[What to work on]
Copy out each line in the material below that has the word "range".

□ □ □

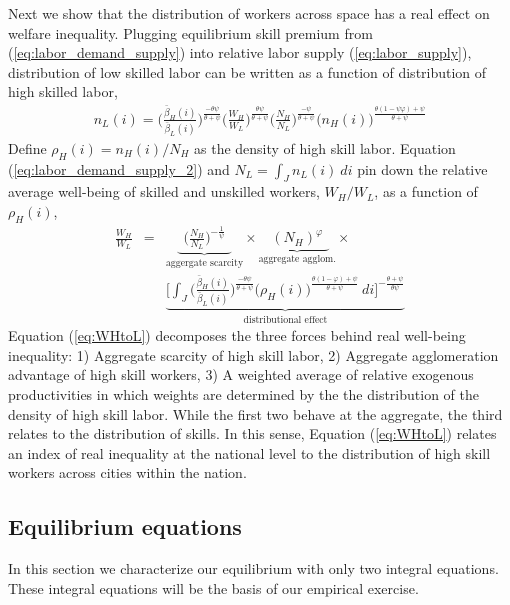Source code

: \documentclass[12 pt]{article}
\begin{document}
Next we show that the distribution of workers across space has a real effect on welfare inequality.  Plugging equilibrium skill premium from (\ref{eq:labor_demand_supply}) into relative labor supply (\ref{eq:labor_supply}), distribution of low skilled labor can be written as a function of distribution of high skilled labor,
\begin{eqnarray}\label{eq:labor_demand_supply_2}
n_L(i) = \Big( \frac{\bar{\beta}_H(i)}{\bar{\beta}_L(i)} \Big)^{\frac{-\theta\psi}{\theta+\psi}} 
\Big( \frac{W_H}{W_L} \Big)^{\frac{\theta\psi}{\theta+\psi}}
\Big( \frac{N_H}{N_L} \Big)^{\frac{-\psi}{\theta+\psi}}
\Big( n_H(i) \Big)^{\frac{\theta(1-\psi\varphi)+\psi}{\theta+\psi}}
\end{eqnarray}
Define $\rho_H(i) = n_H(i)/N_H$ as the density of high skill labor. Equation (\ref{eq:labor_demand_supply_2}) and $ N_L = \int_J n_L(i)~di $ pin down the relative average well-being of skilled and unskilled workers, $W_H/W_L$, as a function of $\rho_H(i)$,
\begin{eqnarray}\label{eq:WHtoL}
\frac{W_H}{W_L} & = &
\underbrace{~~\Big(\frac{N_H}{N_L}\Big)^{-\frac{1}{\psi}}~~}_{\mbox{aggergate scarcity}} \times \underbrace{~~(N_H)^{\varphi}~~}_{\mbox{aggregate agglom.}} \times \nonumber \\
&  &
\underbrace{\Bigg[ \int_J \Big( \frac{\bar{\beta}_H(i)}{\bar{\beta}_L(i)} \Big)^{\frac{-\theta\psi}{\theta+\psi}} \Big( \rho_H(i) \Big)^{\frac{\theta(1-\varphi)+\psi}{\theta+\psi}}~di \Bigg]^{-\frac{\theta+\psi}{\theta\psi}}}_{\mbox{distributional effect}} 
\end{eqnarray}
Equation (\ref{eq:WHtoL}) decomposes the three forces behind real well-being inequality: 1) Aggregate scarcity of high skill labor, 2) Aggregate agglomeration advantage of high skill workers, 3) A weighted average of relative exogenous productivities in which weights are determined by the the distribution of the density of high skill labor. While the  first two behave at the aggregate, the third relates to the distribution of skills. 
In this sense, Equation (\ref{eq:WHtoL}) relates an index of real inequality at the national level to the distribution of high skill workers across cities within the nation.
\subsection{Equilibrium equations}

In this section we characterize our equilibrium with only two integral equations.  These integral equations will be the basis of our empirical exercise.  
\end{document}
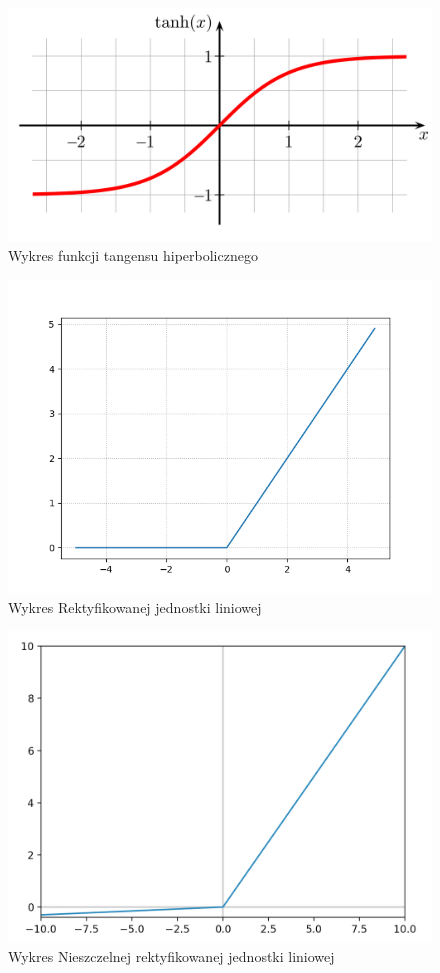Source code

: \documentclass[12pt,a4paper,twoside,titlepage,openright]{book}
\begin{document}
\begin{figure}[h]
	\centering
			\includegraphics[resolution=100, scale=0.3]{Tangens.png}
		\caption{Wykres funkcji tangensu hiperbolicznego}
\end{figure}

\begin{figure}[h]
	\centering
			\includegraphics[resolution=100, scale=0.3]{ReLU.png}
		\caption{Wykres Rektyfikowanej jednostki liniowej}
\end{figure}

\begin{figure}[h]
	\centering
			\includegraphics[resolution=100, scale=0.3]{leakyReLU.png}
		\caption{Wykres Nieszczelnej rektyfikowanej jednostki liniowej}
\end{figure}
\end{document}
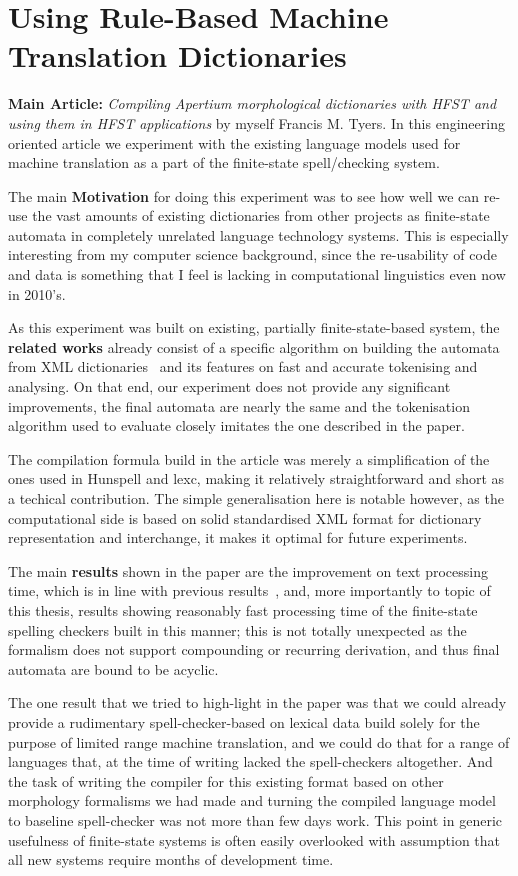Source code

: \documentclass[officiallayout]{unihelcompling}
\begin{document}
\section{Using Rule-Based Machine Translation Dictionaries}
\label{sec:apertium}

\textbf{Main Article:} \emph{Compiling Apertium morphological dictionaries with
HFST and using them in HFST applications} by myself Francis M. Tyers. In this
engineering oriented article we experiment with the existing language models
used for machine translation as a part of the finite-state spell\-/checking
system.

The main \textbf{Motivation} for doing this experiment was to see how well we
can re-use the vast amounts of existing dictionaries from other projects as
finite-state automata in completely unrelated language technology systems.
This is especially interesting from my computer science background, since
the re-usability of code and data is something that I feel is lacking in
computational linguistics even now in 2010's.

As this experiment was built on existing, partially finite-state-based system,
the \textbf{related works} already consist of a specific algorithm on building
the automata from XML dictionaries~\citep{rojas2005construccion} and its
features on fast and accurate tokenising and analysing. On that end,
our experiment does not provide any significant improvements, the final
automata are nearly the same and the tokenisation algorithm used to evaluate
closely imitates the one described in the paper.

The compilation formula build in the article was merely a simplification of
the ones used in Hunspell and lexc, making it relatively straightforward and
short as a techical contribution. The simple generalisation here is notable
however, as the computational side is based on solid standardised XML
format for dictionary representation and interchange, it makes it optimal
for future experiments.

The main \textbf{results} shown in the paper are the improvement on text
processing time, which is in line with previous
results~\citep{silfverberg2009hfst}, and, more importantly to topic of this
thesis, results showing reasonably fast processing time of the finite-state
spelling checkers built in this manner; this is not totally unexpected as the
formalism does not support compounding or recurring derivation, and thus final
automata are bound to be acyclic. 

The one result that we tried to high-light in the paper was that we could
already provide a rudimentary spell-checker-based on lexical data build solely
for the purpose of limited range machine translation, and we could do that for
a range of languages that, at the time of writing lacked the spell-checkers
altogether. And the task of writing the compiler for this existing format
based on other morphology formalisms we had made and turning the compiled
language model to baseline spell-checker was not more than few days work. This
point in generic usefulness of finite-state systems is often easily overlooked
with assumption that all new systems require months of development time.
\end{document}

□ □ □

[Reply to the exercise]
for the purpose of limited range machine translation, and we could do that for
a range of languages that, at the time of writing lacked the spell-checkers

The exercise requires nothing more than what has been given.